※本記事は、2024年11月刊行の『MarkeZine』(雑誌)107号に掲載したものです
【特集】進むAI活用、その影響とは?
─ 生成AIがクリエイティブとデータをつなぎ、顧客体験を変えていく。アドビに聞くビジョンと現在地
─ 最初から完璧を目指さない ハイテクなイメージをあえて遠ざけた東急のAIコンシェルジュ
─ 組織の生成AI活用を最大化するためには?リクルートの生成AIプロジェクトが実践する4つの施策
─ 生成AI活用に驚きがなくなった今、企業が意識すべきこと
─ AIリスクを正しく理解し、活用を前進させるためのガードレールを。(本記事)
AI倫理は「合法性」と「社会的受容性」の2階建て
──日本IBMのAI倫理チームとはどのような組織なのでしょうか?
河津:日本IBM AI倫理チームは、IBM Corporationで2018年に発足し、全社のAIガバナンスを司るAI倫理委員会の一翼として2022年に日本IBM内に組織されました。サービスの事業部門、製品の事業部門、基礎研究および製品開発部門、そして法務部門と多彩なバックグラウンドと専門知識を有するメンバーで構成されています。社内のAIプロジェクトに対するリスク審査や、AI倫理の啓蒙・普及活動などを通して、日本市場におけるAIの信頼性を高め、日本企業の国際競争力を高めることを目的に活動しています。

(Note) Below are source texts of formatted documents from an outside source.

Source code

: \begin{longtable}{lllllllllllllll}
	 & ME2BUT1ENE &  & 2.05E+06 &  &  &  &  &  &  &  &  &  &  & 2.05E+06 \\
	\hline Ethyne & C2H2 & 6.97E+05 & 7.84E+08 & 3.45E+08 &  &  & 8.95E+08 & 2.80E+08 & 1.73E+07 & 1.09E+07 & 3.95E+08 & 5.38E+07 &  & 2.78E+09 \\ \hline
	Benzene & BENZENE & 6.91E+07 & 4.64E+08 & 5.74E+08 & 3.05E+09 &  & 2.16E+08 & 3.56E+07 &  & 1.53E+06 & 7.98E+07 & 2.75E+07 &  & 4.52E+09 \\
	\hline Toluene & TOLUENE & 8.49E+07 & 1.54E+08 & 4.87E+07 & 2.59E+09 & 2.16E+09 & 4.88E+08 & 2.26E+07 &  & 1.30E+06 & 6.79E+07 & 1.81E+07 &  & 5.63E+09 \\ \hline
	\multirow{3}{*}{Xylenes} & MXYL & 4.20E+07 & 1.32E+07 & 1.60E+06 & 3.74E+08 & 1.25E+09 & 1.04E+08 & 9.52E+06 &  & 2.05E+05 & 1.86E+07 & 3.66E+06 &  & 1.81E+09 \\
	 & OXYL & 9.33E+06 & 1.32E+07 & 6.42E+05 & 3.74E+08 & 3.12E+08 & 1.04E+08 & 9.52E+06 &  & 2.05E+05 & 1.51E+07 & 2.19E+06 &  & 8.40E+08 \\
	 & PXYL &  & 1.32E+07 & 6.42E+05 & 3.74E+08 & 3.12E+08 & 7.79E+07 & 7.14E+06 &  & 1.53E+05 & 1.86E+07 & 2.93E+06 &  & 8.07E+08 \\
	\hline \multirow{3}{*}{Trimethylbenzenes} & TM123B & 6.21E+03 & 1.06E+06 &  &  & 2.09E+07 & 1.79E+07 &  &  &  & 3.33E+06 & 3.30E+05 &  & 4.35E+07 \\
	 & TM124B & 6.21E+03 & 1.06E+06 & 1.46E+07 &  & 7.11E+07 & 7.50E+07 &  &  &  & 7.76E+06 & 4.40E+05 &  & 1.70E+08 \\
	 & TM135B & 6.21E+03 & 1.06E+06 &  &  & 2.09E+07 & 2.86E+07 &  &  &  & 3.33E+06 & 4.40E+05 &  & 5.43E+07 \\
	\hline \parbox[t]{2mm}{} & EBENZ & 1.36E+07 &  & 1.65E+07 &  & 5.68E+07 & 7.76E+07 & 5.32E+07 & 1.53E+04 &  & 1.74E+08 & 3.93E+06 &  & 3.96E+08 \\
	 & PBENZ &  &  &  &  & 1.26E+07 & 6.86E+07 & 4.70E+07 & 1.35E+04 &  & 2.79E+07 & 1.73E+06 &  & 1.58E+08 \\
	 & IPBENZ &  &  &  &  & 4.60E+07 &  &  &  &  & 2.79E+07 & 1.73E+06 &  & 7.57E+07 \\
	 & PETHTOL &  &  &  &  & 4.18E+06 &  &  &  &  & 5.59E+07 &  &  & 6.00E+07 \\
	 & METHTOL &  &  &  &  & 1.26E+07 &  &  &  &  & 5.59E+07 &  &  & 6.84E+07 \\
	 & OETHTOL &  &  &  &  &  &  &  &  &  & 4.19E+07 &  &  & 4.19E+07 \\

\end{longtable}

──企業によるAI活用が活発化する中、御社では「AI倫理」の重要性を説かれています。そもそも「AI倫理」とはどのようなものなのでしょうか?
望月:AI倫理とは、ある社会集団において、AIを活用する上での善悪の判断基準全般を指します。日本IBM AI倫理チームでは、AI倫理を2階建ての階層で捉えています。1階が「遵法性・合法性」という法的な観点。2階が「社会的受容性」、つまり“社会的に受け入れられる使い方かどうか”という観点です。AIを活用する際には法律を守ることは当たり前で、さらに社会道徳的に疑問となる使い方や誰かを不快にさせる使い方をしていないかという点も問われるのです。
特にマーケティングにおけるAI活用を考える際には、レピュテーション(評判)が重要になってきますので、法的な観点だけでなく、2階部分の「社会的受容性」をしっかり考えていくことが必要です。
リスク審査は「AI活用」にストップをかけるものではない
──法的な観点と、社会的受容性の観点において、それぞれどのようなリスクがあり、御社ではどのように審査を行っているのでしょうか?
河津:日本IBM AI倫理チームでは、社内のAIプロジェクトの審査を行っているのですが、AIの利用用途、IBMの3つのAI倫理原則と5つの倫理的なAIが持つ特性への適合、法規の遵守といった視点から確認をします。その際にチェックしている主な項目が図表1となります。情報漏えいや著作権侵害といった法的なものから、「差別などの不適切な表現の出力がないか」といった社会的受容性に関するものなど様々な項目があります。
望月:審査を行う際には、このチェック項目に基づき、AI倫理チームのメンバーが審査を行っていくわけですが、必ずクロスブランドで審査に入るようにしています。具体的には、法務、R&D、テクノロジー、コンサルなど様々な観点から考えうるリスクを挙げ、それに対する具体的な対策についてアドバイスを行います。
リスク審査は、AI活用にブレーキをかけることを目的としたものではなく、AI活用を前進させるための適切なガードレールの設置を目的としたものです。そのため審査を行う際には複数審査員の多様な眼であらゆるリスクを洗い出すとともに、実行可能な具体的なリスク対策を導き、背中を押してあげることを大切にしています。